Figure 1: Methodology for the integration of the supply chain.

The four steps of the methodology together enable the company improve its internal performance and to establish a harmonious and synchronized relationship these changes will place the company in its respective SC and their respective partners within the same chain. The integration result of the application of the proposed methodology will allow companies able to face the rest of the factors promoting the competitiveness of enterprises.

5. The Case of Study: Application of the Methodology for the Integration of the Supply Chain

The footwear industry in Mexico is considered one of the most important in the artisanal field, with products whose quality is widely recognized. But unfortunately this industry like many others is submerged in a chronic crisis since several years. According to the National Chamber of the Footwear Industry in Mexico [21] the cost of production ranges between 18 and 20 dollars, while in Asian countries varies between 6 or 8 dollars. Although, some Mexican companies have made the effort to get new technology and maintain high levels of international competitiveness, it is virtually impossible to compete against countries like China due to their business strategies and their labor cost.

The case of a handmade shoe company located in Southeastern Mexico is exposed and for which the methodology proposed is applied in this paper in order to prove its effectiveness and allow the company to become more competitive.

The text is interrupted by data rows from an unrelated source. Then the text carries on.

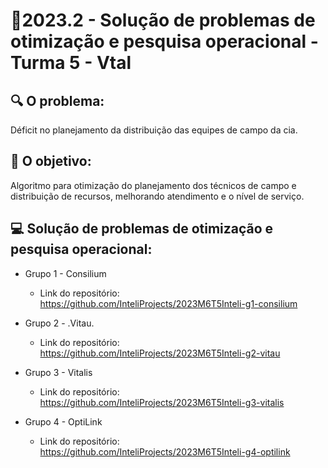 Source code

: # 🙋‍2023.2 - Solução de problemas de otimização e pesquisa operacional - Turma 5 - Vtal

## 🔍 O problema:

Déficit no planejamento da distribuição das equipes de campo da cia.

## 🎯 O objetivo:

Algoritmo para otimização do planejamento dos técnicos de campo e distribuição de recursos, melhorando atendimento e o nível de serviço.

## 💻 Solução de problemas de otimização e pesquisa operacional:

- Grupo 1 - Consilium
  - Link do repositório: https://github.com/InteliProjects/2023M6T5Inteli-g1-consilium

- Grupo 2 - .Vitau.
  - Link do repositório: https://github.com/InteliProjects/2023M6T5Inteli-g2-vitau

- Grupo 3 - Vitalis
  - Link do repositório: https://github.com/InteliProjects/2023M6T5Inteli-g3-vitalis

- Grupo 4 - OptiLink
  - Link do repositório: https://github.com/InteliProjects/2023M6T5Inteli-g4-optilink

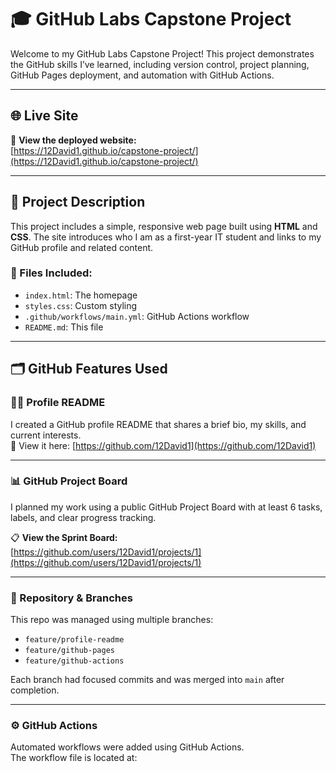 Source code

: # 🎓 GitHub Labs Capstone Project

Welcome to my GitHub Labs Capstone Project! This project demonstrates the GitHub skills I’ve learned, including version control, project planning, GitHub Pages deployment, and automation with GitHub Actions.

---

## 🌐 Live Site

🔗 **View the deployed website:**  
[https://12David1.github.io/capstone-project/](https://12David1.github.io/capstone-project/)

---

## 🧩 Project Description

This project includes a simple, responsive web page built using **HTML** and **CSS**. The site introduces who I am as a first-year IT student and links to my GitHub profile and related content.

### 📁 Files Included:
- `index.html`: The homepage
- `styles.css`: Custom styling
- `.github/workflows/main.yml`: GitHub Actions workflow
- `README.md`: This file

---

## 🗂️ GitHub Features Used

### 🧑‍💻 Profile README
I created a GitHub profile README that shares a brief bio, my skills, and current interests.  
📍 View it here: [https://github.com/12David1](https://github.com/12David1)

---

### 📊 GitHub Project Board

I planned my work using a public GitHub Project Board with at least 6 tasks, labels, and clear progress tracking.

📋 **View the Sprint Board:**  
[https://github.com/users/12David1/projects/1](https://github.com/users/12David1/projects/1)

---

### 🌳 Repository & Branches

This repo was managed using multiple branches:
- `feature/profile-readme`
- `feature/github-pages`
- `feature/github-actions`

Each branch had focused commits and was merged into `main` after completion.

---

### ⚙️ GitHub Actions

Automated workflows were added using GitHub Actions.  
The workflow file is located at:

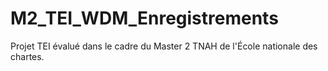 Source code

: # M2_TEI_WDM_Enregistrements
Projet TEI évalué dans le cadre du Master 2 TNAH de l'École nationale des chartes.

The shoe company studied follows artisanal production processes. In this kind of companies, the rate of work depends on the capabilities and skills of workers. In addition, the lack of control over their inventory and delivery times which are key criteria for determining the competitiveness of any company makes almost impossible to get a successful integration of SC. That is why a correct distribution of the task in order to achieve the goal and objectives is fundamental.

The shoe company under study represents only one link in the network of SC in which it is immersed, and to become more competitive it must be integrated to the rest of the links.

5.1. Improve the Internal Behavior

The first step of the methodology is to improve the internal behavior and focusing mainly on the production of shoes, so we will seek to make more efficient this area. This first step is divided into three activities which are detailed below:

Step 1 (simulation of the production process). To better understand the operation of the system under study simulation was used to obtain information on the performance of certain actions and to define strategies to improve these indicators.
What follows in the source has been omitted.